(Records from a dataset)
# # # # # # #
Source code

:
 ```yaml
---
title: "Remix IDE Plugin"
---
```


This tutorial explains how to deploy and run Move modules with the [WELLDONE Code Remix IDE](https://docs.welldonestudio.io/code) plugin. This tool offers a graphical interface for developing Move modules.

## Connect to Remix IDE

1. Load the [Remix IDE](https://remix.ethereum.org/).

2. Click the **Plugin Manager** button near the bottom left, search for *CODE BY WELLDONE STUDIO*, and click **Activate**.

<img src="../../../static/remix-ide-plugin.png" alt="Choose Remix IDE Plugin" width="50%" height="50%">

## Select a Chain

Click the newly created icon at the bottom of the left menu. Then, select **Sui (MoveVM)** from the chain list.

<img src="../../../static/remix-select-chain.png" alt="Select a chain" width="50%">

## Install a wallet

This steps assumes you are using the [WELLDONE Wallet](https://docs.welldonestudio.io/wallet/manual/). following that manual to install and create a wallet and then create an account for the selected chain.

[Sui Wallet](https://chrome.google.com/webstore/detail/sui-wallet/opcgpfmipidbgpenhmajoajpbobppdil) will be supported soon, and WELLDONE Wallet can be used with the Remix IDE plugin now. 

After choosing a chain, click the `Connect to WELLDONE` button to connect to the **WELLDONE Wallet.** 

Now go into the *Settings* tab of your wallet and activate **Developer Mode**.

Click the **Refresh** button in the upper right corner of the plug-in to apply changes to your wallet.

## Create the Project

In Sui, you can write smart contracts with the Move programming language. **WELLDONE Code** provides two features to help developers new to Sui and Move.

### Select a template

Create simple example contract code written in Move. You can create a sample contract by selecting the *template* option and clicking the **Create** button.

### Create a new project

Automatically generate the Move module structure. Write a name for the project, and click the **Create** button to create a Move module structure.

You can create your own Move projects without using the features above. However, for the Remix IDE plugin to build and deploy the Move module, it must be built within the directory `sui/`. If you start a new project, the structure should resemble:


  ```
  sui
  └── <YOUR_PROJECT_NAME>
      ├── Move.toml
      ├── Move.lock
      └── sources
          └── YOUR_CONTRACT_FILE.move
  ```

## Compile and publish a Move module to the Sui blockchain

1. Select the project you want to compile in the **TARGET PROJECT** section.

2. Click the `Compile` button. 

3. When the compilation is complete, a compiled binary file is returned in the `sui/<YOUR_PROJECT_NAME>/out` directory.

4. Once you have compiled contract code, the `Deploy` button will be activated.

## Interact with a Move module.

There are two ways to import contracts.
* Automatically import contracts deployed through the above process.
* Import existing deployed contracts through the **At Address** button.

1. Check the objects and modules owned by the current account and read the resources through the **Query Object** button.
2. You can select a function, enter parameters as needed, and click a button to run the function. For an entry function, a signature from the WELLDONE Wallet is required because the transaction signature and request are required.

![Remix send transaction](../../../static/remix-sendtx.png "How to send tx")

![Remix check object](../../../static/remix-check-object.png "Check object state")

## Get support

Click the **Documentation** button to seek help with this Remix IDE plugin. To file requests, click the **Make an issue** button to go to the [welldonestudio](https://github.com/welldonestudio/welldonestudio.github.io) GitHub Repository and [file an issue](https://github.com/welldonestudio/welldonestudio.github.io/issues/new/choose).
# # # # # # #
Aim of the task — Retype only the lines above between the line with "## Create the Project" and the line with "1. Select the", counting those two lines as well, and keep every character as it is.

Exercise response —
## Create the Project

In Sui, you can write smart contracts with the Move programming language. **WELLDONE Code** provides two features to help developers new to Sui and Move.

### Select a template

Create simple example contract code written in Move. You can create a sample contract by selecting the *template* option and clicking the **Create** button.

### Create a new project

Automatically generate the Move module structure. Write a name for the project, and click the **Create** button to create a Move module structure.

You can create your own Move projects without using the features above. However, for the Remix IDE plugin to build and deploy the Move module, it must be built within the directory `sui/`. If you start a new project, the structure should resemble:


  ```
  sui
  └── <YOUR_PROJECT_NAME>
      ├── Move.toml
      ├── Move.lock
      └── sources
          └── YOUR_CONTRACT_FILE.move
  ```

## Compile and publish a Move module to the Sui blockchain

1. Select the project you want to compile in the **TARGET PROJECT** section.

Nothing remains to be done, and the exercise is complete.